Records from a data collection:
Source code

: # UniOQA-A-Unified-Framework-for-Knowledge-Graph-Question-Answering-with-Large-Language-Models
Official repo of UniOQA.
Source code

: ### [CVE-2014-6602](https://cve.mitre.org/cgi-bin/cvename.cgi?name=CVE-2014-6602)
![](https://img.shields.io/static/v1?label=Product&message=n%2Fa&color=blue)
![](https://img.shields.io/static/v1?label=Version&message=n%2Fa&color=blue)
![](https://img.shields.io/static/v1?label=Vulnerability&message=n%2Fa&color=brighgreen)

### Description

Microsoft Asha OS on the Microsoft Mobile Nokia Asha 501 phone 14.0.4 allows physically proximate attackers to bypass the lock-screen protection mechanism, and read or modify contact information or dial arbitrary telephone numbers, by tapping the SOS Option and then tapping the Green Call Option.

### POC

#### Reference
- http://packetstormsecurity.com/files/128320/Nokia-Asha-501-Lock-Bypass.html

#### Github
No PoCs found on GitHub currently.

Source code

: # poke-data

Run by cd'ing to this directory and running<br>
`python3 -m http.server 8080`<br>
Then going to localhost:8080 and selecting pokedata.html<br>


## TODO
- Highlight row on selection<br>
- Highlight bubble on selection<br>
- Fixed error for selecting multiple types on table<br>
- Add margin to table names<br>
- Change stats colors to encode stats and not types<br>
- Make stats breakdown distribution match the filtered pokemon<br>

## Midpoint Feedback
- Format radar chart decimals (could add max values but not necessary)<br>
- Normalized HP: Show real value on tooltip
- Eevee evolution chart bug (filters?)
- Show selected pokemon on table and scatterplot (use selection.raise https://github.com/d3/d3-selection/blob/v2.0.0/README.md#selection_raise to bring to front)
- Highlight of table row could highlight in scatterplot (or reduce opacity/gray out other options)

==

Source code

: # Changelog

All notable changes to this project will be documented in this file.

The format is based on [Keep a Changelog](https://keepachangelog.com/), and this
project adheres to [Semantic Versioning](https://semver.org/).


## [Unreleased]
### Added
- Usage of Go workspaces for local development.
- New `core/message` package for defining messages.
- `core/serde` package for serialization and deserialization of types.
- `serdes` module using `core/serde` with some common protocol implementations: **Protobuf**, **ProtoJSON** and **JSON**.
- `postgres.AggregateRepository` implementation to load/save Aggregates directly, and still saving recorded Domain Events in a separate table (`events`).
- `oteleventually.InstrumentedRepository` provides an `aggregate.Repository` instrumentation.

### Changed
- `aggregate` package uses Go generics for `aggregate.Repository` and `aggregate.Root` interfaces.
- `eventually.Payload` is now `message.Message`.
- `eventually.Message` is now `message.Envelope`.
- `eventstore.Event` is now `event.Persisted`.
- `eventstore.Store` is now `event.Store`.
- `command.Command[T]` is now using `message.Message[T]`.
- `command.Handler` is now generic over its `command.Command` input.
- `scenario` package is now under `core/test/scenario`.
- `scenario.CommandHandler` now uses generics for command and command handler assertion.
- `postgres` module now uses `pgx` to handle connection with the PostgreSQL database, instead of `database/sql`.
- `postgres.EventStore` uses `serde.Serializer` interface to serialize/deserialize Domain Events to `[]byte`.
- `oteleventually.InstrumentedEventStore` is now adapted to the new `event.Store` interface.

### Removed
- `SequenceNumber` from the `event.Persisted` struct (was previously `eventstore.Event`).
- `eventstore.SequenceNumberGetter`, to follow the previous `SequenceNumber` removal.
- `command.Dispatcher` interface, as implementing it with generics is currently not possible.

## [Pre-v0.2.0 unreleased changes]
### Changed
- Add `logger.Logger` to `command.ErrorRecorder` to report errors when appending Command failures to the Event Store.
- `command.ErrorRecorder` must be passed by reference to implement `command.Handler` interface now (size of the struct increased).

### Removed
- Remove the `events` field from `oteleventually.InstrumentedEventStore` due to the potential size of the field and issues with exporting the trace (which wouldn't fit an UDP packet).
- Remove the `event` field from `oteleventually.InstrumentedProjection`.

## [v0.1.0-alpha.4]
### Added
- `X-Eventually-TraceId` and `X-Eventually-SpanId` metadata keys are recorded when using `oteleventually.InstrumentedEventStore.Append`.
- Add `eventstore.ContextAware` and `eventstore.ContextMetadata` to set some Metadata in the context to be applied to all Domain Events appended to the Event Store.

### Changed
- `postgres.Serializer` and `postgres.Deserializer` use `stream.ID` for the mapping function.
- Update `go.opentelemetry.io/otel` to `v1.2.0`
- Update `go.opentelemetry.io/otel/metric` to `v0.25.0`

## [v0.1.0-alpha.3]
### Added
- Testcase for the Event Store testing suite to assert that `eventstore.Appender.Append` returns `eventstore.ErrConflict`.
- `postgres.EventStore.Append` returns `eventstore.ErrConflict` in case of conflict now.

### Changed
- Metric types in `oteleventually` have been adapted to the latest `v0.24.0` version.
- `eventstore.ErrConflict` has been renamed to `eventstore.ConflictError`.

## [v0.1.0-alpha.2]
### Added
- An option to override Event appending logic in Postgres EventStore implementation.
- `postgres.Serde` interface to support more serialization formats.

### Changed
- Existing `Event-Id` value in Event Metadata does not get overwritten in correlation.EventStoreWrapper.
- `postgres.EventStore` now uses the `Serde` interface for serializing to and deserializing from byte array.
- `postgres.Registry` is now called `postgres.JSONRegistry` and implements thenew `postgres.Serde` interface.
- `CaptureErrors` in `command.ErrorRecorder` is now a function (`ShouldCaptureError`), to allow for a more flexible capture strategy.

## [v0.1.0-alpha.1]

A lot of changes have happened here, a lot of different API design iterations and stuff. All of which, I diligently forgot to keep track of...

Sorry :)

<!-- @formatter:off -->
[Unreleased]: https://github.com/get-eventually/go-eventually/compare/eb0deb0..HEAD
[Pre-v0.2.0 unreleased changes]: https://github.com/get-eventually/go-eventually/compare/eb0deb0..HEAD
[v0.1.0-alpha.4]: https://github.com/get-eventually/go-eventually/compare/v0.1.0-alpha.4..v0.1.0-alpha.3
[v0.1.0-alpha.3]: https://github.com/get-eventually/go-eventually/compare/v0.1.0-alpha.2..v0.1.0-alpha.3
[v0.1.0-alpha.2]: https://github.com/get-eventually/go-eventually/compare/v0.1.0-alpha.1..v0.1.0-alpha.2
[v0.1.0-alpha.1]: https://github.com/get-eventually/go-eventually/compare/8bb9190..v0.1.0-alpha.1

TO DO:
Which lines in the records above contain the string "using"? Copy each one.

RESPONSE TO THE TASK:
- `serdes` module using `core/serde` with some common protocol implementations: **Protobuf**, **ProtoJSON** and **JSON**.
- `command.Command[T]` is now using `message.Message[T]`.
- `X-Eventually-TraceId` and `X-Eventually-SpanId` metadata keys are recorded when using `oteleventually.InstrumentedEventStore.Append`.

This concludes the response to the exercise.